*** Exercise inputs ***

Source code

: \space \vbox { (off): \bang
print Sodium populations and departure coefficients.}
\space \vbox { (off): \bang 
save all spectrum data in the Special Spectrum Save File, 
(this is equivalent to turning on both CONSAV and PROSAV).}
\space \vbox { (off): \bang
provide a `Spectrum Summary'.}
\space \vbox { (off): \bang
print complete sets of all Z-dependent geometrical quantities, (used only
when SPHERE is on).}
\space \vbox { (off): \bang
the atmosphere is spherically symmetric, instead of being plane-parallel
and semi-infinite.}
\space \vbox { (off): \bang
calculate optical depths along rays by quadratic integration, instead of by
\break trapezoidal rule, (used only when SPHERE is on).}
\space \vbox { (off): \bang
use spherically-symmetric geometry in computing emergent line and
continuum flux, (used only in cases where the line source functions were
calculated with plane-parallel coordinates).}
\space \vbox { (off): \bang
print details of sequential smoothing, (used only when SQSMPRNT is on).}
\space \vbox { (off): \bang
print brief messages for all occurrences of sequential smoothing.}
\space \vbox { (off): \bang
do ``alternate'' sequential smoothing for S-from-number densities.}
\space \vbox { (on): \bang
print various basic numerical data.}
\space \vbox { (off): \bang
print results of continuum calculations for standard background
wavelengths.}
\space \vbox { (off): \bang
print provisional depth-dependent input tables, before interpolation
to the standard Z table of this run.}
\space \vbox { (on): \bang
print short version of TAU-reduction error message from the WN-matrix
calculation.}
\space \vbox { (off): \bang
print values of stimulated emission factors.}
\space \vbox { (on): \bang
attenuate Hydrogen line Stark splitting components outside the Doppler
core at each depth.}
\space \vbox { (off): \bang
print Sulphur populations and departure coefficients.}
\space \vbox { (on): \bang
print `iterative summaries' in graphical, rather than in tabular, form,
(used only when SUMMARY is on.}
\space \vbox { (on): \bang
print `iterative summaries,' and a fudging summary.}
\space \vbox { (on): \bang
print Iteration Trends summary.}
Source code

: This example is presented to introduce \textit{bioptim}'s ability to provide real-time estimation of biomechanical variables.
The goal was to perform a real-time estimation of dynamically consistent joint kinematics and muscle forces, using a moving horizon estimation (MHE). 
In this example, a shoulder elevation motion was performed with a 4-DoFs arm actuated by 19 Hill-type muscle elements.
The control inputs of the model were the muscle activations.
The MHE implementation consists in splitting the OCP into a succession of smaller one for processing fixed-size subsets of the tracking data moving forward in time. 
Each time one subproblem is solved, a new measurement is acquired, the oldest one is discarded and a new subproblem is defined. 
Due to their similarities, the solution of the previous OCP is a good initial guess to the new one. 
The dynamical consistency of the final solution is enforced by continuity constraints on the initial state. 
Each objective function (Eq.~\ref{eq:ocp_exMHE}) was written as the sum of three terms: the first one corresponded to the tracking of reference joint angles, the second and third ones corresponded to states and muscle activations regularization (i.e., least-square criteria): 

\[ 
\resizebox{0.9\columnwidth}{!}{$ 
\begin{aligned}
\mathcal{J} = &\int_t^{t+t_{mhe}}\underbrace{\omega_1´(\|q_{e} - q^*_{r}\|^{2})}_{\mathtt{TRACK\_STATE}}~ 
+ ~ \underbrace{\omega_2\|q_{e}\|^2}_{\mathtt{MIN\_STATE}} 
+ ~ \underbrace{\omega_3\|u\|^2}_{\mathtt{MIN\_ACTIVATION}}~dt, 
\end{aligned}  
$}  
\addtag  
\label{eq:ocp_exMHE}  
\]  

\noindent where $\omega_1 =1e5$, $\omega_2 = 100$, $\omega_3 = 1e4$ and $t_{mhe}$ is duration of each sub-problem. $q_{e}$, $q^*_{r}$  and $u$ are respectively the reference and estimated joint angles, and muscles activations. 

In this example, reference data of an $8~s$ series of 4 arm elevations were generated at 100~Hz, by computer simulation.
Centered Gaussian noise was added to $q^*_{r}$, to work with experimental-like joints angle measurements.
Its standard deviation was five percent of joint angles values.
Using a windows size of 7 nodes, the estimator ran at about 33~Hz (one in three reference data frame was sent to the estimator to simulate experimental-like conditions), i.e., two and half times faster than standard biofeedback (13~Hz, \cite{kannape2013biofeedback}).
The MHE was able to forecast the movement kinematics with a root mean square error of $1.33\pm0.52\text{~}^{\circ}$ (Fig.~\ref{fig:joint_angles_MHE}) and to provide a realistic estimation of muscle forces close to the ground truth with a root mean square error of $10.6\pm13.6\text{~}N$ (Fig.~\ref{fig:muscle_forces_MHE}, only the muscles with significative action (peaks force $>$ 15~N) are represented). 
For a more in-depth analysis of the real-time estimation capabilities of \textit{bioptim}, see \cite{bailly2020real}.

*** End of Exercise inputs ***

Exercise prompt: Of the lines above, retype only those from the line containing "print complete sets" through the line containing "use spherically-symmetric geometry", including both, exactly.

Expected answer:
print complete sets of all Z-dependent geometrical quantities, (used only
when SPHERE is on).}
\space \vbox { (off): \bang
the atmosphere is spherically symmetric, instead of being plane-parallel
and semi-infinite.}
\space \vbox { (off): \bang
calculate optical depths along rays by quadratic integration, instead of by
\break trapezoidal rule, (used only when SPHERE is on).}
\space \vbox { (off): \bang
use spherically-symmetric geometry in computing emergent line and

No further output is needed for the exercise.